Media reports say that Goldman Sachs (GS) is in talks to pay between $2-$3 billion to settle the federal government’s investigation into the sale of mortgage bonds in the run up to the housing and financial crisis.

Bloomberg has the story.

The investment bank could reach a deal with the U.S. Justice Department within weeks, the person said, asking not to be identified because the negotiations aren’t public.

The accord is part of a broader push by the government to hold more Wall Street firms to account for the 2008 crisis after authorities pressed the three biggest U.S. banks — JPMorgan Chase & Co., Bank of America Corp. and Citigroup Inc. — to pay a total of more than $35 billion in cash and consumer relief. Morgan Stanley said in February it agreed to pay $2.6 billion to end probes into its creation and sale of mortgage-backed securities. The firm has yet to complete the deal.

Banks and investors around the world suffered billions of dollars in losses as subprime home loans bundled into mortgage-backed securities defaulted, causing the bonds to plummet in value.

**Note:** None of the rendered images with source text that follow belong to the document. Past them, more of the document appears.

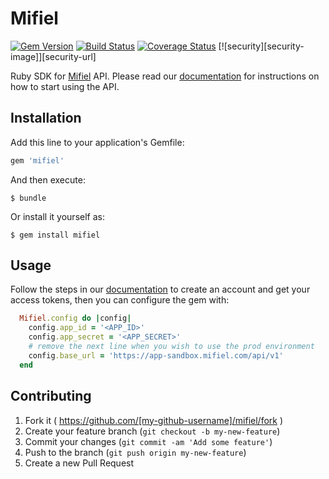 # Mifiel

[![Gem Version][gem-version-image]][gem-version-url]
[![Build Status][travis-image]][travis-url]
[![Coverage Status][coveralls-image]][coveralls-url]
[![security][security-image]][security-url]

Ruby SDK for [Mifiel](https://www.mifiel.com) API.
Please read our [documentation](https://docs.mifiel.com/) for instructions on how to start using the API.

## Installation

Add this line to your application's Gemfile:

```ruby
gem 'mifiel'
```

And then execute:

    $ bundle

Or install it yourself as:

    $ gem install mifiel

## Usage

Follow the steps in our [documentation](https://docs.mifiel.com/) to create an account and get your access tokens, then you can configure the gem with:

```ruby
  Mifiel.config do |config|
    config.app_id = '<APP_ID>'
    config.app_secret = '<APP_SECRET>'
    # remove the next line when you wish to use the prod environment
    config.base_url = 'https://app-sandbox.mifiel.com/api/v1'
  end
```

## Contributing

1. Fork it ( https://github.com/[my-github-username]/mifiel/fork )
2. Create your feature branch (`git checkout -b my-new-feature`)
3. Commit your changes (`git commit -am 'Add some feature'`)
4. Push to the branch (`git push origin my-new-feature`)
5. Create a new Pull Request

[gem-version-image]: https://badge.fury.io/rb/mifiel.svg
[gem-version-url]: https://badge.fury.io/rb/mifiel
[travis-image]: https://travis-ci.org/Mifiel/ruby-api-client.svg?branch=master
[travis-url]: https://travis-ci.org/Mifiel/ruby-api-client
[coveralls-image]: https://coveralls.io/repos/github/Mifiel/ruby-api-client/badge.svg?branch=master
[coveralls-url]: https://coveralls.io/github/Mifiel/ruby-api-client?branch=master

Goldman Sachs, like most other big banks, previously disclosed the U.S. inquiries and said it’s cooperating to resolve them. The firm said in February it got a letter from a U.S. Attorney in California, part of a national task force, warning that investigators had found it violated federal law in connection with sales of mortgage-backed securities. The bank said it was given an opportunity to respond.